I modify myself, therefore I am. Philosophy must study the cosmetic self.

One of the great insights of the history of science is the way it shows how revolutions in cosmology and technology eve­ntually rewrite the idea of the body. The body becomes the site, witness, text for the changing perceptions of society. Consider the idea of youth today, which sees itself as a ­sep­arate subcontinent. The younger generation constructs itself through the notion of the body, which it transforms through ­rit­ualistic practices.

Today the body no longer has a sense of the sacred, yet ironically, parts can be fetishised into cults of fashion. The body is no longer seen as a part of nature but as an artifice that can be tinkered with like a piece of plumbing, a piece of prosthetics that can be modified to cater to any whim. The body is no longer god-given but an outline, a scaffolding to build on, to improve. There is also a merging of cosmologies where the worlds of food, medicine and cosmetics blur. The instantaneity of technology and the temporariness of the self merge in the idea of selfie. Since the self is a technological artefact, it is not illness or disease that haunts the young middle class, but a bodily self they cannot tolerate or live with. A want becomes a stigma; an unwanted nose demands a remedial ritual. Personality development begins with a rectification of the body that goes hand-in-hand with the new concept of the mobile self.

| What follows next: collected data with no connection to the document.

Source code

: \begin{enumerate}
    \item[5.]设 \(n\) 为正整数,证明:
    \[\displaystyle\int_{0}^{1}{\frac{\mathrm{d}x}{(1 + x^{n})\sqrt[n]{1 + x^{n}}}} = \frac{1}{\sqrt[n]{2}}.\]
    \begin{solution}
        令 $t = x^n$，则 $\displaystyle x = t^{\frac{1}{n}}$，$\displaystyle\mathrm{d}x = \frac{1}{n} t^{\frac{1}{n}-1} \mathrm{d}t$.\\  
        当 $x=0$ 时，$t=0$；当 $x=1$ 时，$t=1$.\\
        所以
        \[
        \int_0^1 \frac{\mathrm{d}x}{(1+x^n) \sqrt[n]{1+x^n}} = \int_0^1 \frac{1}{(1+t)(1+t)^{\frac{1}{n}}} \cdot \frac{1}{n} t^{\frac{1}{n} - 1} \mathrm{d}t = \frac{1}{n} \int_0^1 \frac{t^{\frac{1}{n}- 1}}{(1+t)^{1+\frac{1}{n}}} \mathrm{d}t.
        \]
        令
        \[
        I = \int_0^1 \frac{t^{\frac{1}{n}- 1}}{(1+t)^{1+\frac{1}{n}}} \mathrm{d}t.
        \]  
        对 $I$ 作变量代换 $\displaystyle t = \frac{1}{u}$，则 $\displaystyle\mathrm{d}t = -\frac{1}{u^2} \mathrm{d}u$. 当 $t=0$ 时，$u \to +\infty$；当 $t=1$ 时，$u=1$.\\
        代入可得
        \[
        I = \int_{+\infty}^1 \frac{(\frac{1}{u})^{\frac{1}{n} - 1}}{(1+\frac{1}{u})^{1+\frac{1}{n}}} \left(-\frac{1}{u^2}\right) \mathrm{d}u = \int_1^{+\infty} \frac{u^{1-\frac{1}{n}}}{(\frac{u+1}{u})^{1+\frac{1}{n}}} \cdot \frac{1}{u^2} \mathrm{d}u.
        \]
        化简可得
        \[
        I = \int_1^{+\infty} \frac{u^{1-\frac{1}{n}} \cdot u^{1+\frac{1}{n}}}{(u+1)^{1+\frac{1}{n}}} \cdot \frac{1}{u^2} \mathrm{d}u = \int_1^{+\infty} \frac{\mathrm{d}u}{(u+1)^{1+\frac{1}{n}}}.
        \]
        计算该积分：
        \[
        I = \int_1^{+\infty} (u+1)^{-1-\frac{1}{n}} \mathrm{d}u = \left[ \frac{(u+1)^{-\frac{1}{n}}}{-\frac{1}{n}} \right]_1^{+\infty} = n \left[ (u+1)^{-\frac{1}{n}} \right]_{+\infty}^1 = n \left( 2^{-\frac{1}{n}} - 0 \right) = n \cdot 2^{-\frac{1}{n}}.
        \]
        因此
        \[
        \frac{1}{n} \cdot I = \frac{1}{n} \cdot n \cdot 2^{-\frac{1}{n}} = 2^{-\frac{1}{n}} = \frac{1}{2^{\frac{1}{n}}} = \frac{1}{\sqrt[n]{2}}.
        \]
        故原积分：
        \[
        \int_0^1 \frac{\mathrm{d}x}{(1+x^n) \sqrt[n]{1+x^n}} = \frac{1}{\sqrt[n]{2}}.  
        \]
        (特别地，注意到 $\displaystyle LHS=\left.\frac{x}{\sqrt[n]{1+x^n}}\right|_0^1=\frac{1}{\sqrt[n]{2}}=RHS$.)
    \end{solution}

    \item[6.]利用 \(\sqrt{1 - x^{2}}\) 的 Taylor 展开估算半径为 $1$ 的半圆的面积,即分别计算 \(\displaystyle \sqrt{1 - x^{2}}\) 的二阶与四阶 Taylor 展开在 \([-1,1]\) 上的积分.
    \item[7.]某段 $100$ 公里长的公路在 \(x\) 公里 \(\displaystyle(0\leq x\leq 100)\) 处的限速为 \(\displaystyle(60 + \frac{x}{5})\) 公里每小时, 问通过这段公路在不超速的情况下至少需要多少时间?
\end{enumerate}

The body as a collage of possible selves blends with the wider cartographies of the virtual and digital world. In fact, plastic surgery is no longer a frivolous ritual of the rich but provides the impetus and the metaphor for constant change. Plasticity captures the sense of the fluid self of today. One’s sense of time plays a big role, as instant gratification needs instant rectification.

One must confess, however, that this sense of the body, while it overplays fashion, has little sense of either the erotic or of desire; it is more an act of mimicry, a merging with a sense of the other. The instant body of youth confronts the obsolescent body of old age. Both rely on the technical metaphor. A youthful body can be engineered while the body in old age is a machine to be abandoned. In fact, this technologisation of the body is creating a way of life that minimises the ethical.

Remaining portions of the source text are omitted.